I dodged a very large (metaphorical) bullet yesterday. I’m not in the habit of trying to find bullets to dodge, but this one found me because it turns out I didn’t plan as well as I thought I had.

It all started yesterday morning when a client asked me to make some batch updates to the data in his MySQL database. So, I wrote a script to make the required updates. Before running the script, I made a backup of the database in case something went wrong. Everything was good so far. I ran the script, checked the database to see if anything looked amiss and called it a night (oh yeah, this was like 11:00pm last night). This morning, I get an urgent text message from the client saying that the data didn’t look quite right. No problem I think, I made a backup copy of the database last night, I can fix this. But nooooo, that database backup wasn’t around any more.  Why, you ask?  Oh yeah, that. I saved it to the same location that the regular, nightly backup saves to. So by the time I needed the backup this morning, it was already gone. Luckily, the eventual fix was very simple once I figured out where my script had gone wrong. It could have been really ugly though.
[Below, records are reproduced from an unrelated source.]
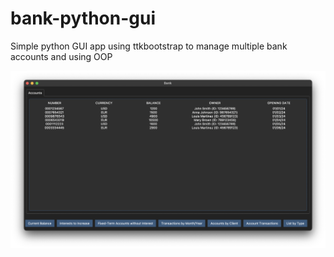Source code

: # bank-python-gui
Simple python GUI app using ttkbootstrap to manage multiple bank accounts and using OOP

![Screenshot](Screenshot.png "Screenshot")
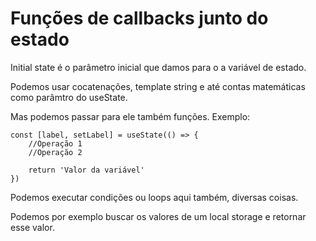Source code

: # Funções de callbacks junto do estado

Initial state é o parâmetro inicial que damos para o a variável de estado.

Podemos usar cocatenações, template string e até contas matemáticas como parâmtro do useState.

Mas podemos passar para ele também funções. Exemplo:

    const [label, setLabel] = useState(() => {
        //Operação 1
        //Operação 2

        return 'Valor da variável'
    })

Podemos executar condições ou loops aqui também, diversas coisas.

Podemos por exemplo buscar os valores de um local storage e retornar esse valor.

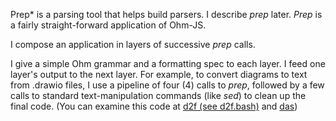 
Prep* is a parsing tool that helps build parsers. I describe *prep* later.  *Prep* is a fairly straight-forward application of Ohm-JS.

I compose an application in layers of successive *prep* calls.

I give a simple Ohm grammar and a formatting spec to each layer.  I feed one layer's output to the next layer.  For example, to convert diagrams to text from .drawio files, I use a pipeline of four (4) calls to *prep*, followed by a few calls to standard text-manipulation commands (like *sed*) to clean up the final code.  (You can examine this code at [d2f (see d2f.bash)](https://github.com/guitarvydas/das/tree/main/d2f)  and [das](https://github.com/guitarvydas/das))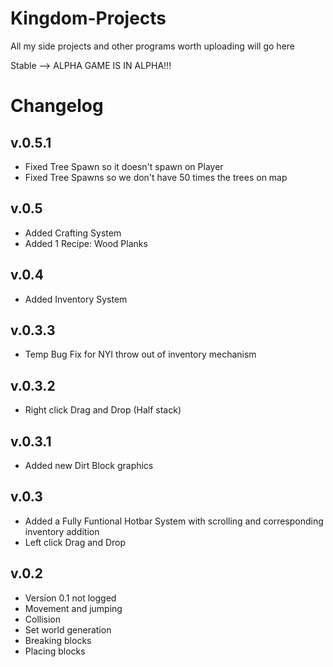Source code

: # Kingdom-Projects
All my side projects and other programs worth uploading will go here


Stable --> ALPHA
GAME IS IN ALPHA!!!



# Changelog

## v.0.5.1
+ Fixed Tree Spawn so it doesn't spawn on Player
+ Fixed Tree Spawns so we don't have 50 times the trees on map

## v.0.5
+ Added Crafting System
+ Added 1 Recipe: Wood Planks

## v.0.4
+ Added Inventory System

## v.0.3.3
+ Temp Bug Fix for NYI throw out of inventory mechanism

## v.0.3.2
+ Right click Drag and Drop (Half stack)

## v.0.3.1
+ Added new Dirt Block graphics

## v.0.3
+ Added a Fully Funtional Hotbar System with scrolling and corresponding inventory addition
+ Left click Drag and Drop

## v.0.2
+ Version 0.1 not logged
+ Movement and jumping
+ Collision
+ Set world generation
+ Breaking blocks
+ Placing blocks
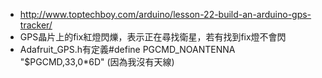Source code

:* http://www.toptechboy.com/arduino/lesson-22-build-an-arduino-gps-tracker/
* GPS晶片上的fix紅燈閃爍，表示正在尋找衛星，若有找到fix燈不會閃
* Adafruit_GPS.h有定義#define PGCMD_NOANTENNA "$PGCMD,33,0*6D" (因為我沒有天線)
So, here’s to lessons learned:

  • Don’t do production database work late at night. The root of the problem was that I misread the client’s original email and wrote my script incorrectly because of it. Part of that failing was the late hour and long day that preceded it.
  • Plan, plan, plan and re-plan. Thinking my one backup was sufficient was my second mistake. When working with production data, you can absolutely not be “too backed up”
  • Test your scripts on non-production systems first. This client doesn’t have a dedicated development system, but I do have a few-weeks-old copy of the database on my development machine. Another mistake I made was being lazy and not testing these changes on my local copy before applying them to production
  • Have a plan in place to verify the database changes as soon as they’re made. My cursory inspection of the data didn’t reveal the actual problems that occurred. If I had done this when the client was available to test the changes, we’d have been able to immediately restore the database and assess what went wrong.
  • Nothing is ever as simple as it seems. These updates seemed like a walk in the park and lulled me into not taking the precautions I knew I should have

So, in the end, my client has his data back where it belongs and I have a few things I’ve learned I’ll never do again. My biggest embarrassment in this whole thing is that I consider myself a senior developer.  I’ve been writing web apps for almost 10 years across Oracle, MS SQL, MySQL and PostGres databases and I should have known better than to take shortcuts. My only excuse is that I’m human and I can only try to learn from my mistakes.